“These stories bristle with energy and immediacy. The writing is spare and meticulous and packs a hefty emotional punch. I am not exaggerating when I say this collection kept me up at nights. I just couldn’t stop reading.” — Addison Independent
“I found myself consuming [these] thirteen tightly wound tales with addictive delight.” — Fiction Writers Review
“This collection of stories by Tim Weed is grounded in the specificity of its settings, all of which contain hazards of one kind or another: a mountain lake, a jungle peak, an Amazonian river, a prairie giving way to construction, a seashore suddenly overcome by the tide, a city stuck in the past, a snowy slope (or two). But it is also full of mystery, and much of the mystery is cosmic. Its stories are about transgression and karma, and a natural order that seems to render its characters uncertain of their own reality. It is written so deftly, with such a light touch, that suspense builds in each story like a gathering storm.” — Patrick Joyce, Midwest Book Review
“Tim Weed proves himself a skilled creator of a sense of place . . . each story deposits one definitively into a geography, of mind and map.” — The Boston Globe
“From the mountain lakes of the Colorado Rockies to the cobbled streets of Spain, this fascinating collection of short stories never disappoints. A Field Guide to Murder and Fly Fishing is a collection you’ll be happy to get lost in.” — Ploughshares
“Each story is a jewel, cracking open what matters most: love, family, and our big beautiful planet.” — Ann Hood, author of The Book That Matters Most
“If you seek a guide—on coming of age, lost love, temptations both resisted and surrendered to, and the need to both engage with and respect the planet—Weed’s book is a good choice. It won’t tell you which laws to obey and which to break—but it will show you, with simultaneous beauty and savagery, what will happen either way.” — Colorado Review
“Tim Weed’s A Field Guide to Murder & Fly Fishing is a fiction collection of the first order. I found myself parceling out the stories to make them last. These are stories that will live a long time both on the page and in your heart.” — Joseph Monninger, author of The World as We Know It.
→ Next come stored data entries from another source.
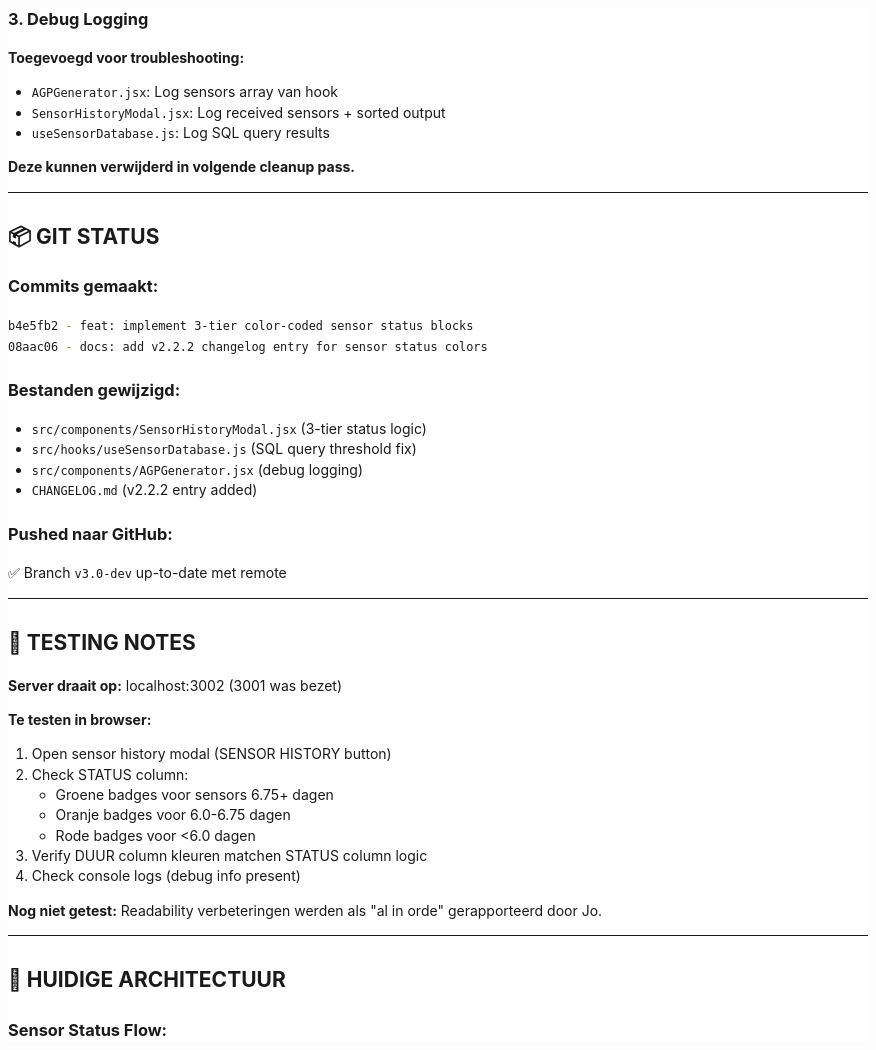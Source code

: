 ### 3. Debug Logging

**Toegevoegd voor troubleshooting:**
- `AGPGenerator.jsx`: Log sensors array van hook
- `SensorHistoryModal.jsx`: Log received sensors + sorted output  
- `useSensorDatabase.js`: Log SQL query results

**Deze kunnen verwijderd in volgende cleanup pass.**

---

## 📦 GIT STATUS

### Commits gemaakt:
```bash
b4e5fb2 - feat: implement 3-tier color-coded sensor status blocks
08aac06 - docs: add v2.2.2 changelog entry for sensor status colors
```

### Bestanden gewijzigd:
- `src/components/SensorHistoryModal.jsx` (3-tier status logic)
- `src/hooks/useSensorDatabase.js` (SQL query threshold fix)
- `src/components/AGPGenerator.jsx` (debug logging)
- `CHANGELOG.md` (v2.2.2 entry added)

### Pushed naar GitHub:
✅ Branch `v3.0-dev` up-to-date met remote

---

## 🧪 TESTING NOTES

**Server draait op:** localhost:3002 (3001 was bezet)

**Te testen in browser:**
1. Open sensor history modal (SENSOR HISTORY button)
2. Check STATUS column:
   - Groene badges voor sensors 6.75+ dagen
   - Oranje badges voor 6.0-6.75 dagen  
   - Rode badges voor <6.0 dagen
3. Verify DUUR column kleuren matchen STATUS column logic
4. Check console logs (debug info present)

**Nog niet getest:** Readability verbeteringen werden als "al in orde" gerapporteerd door Jo.

---

## 📍 HUIDIGE ARCHITECTUUR

### Sensor Status Flow:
“Weed’s stories . . . have their roots in the relationships between men and boys, and between men and nature, and they are colored by his long experience as a travel and adventure writer . . . His characters are fishermen, mountaineers, and teenagers all on a quest for self-discovery. From the title page to the last page, this is a book of gems.” — Big Sky Journal
“Provocative and memorable, this collection strikes all the right chords.” — Main Street Rag
“Weed’s short stories draw us away from the blue light of device screens. Under the blue skies and dark waters of A Field Guide to Murder & Fly Fishing, readers can feel pain, empathy, and purpose bubbling out from the sharp-detailed mental images.” — Pleiades
“Like other talented writers in this genre, Weed is not hampered by the brevity of the medium . . . His denouements are unpredictable and sometimes even merely hinted at, leaving the reader to fall back on his or her own imagination as to how the tale ends, which sounds frustrating but is actually quite a tantalizing device.” — Trout Fisherman (UK)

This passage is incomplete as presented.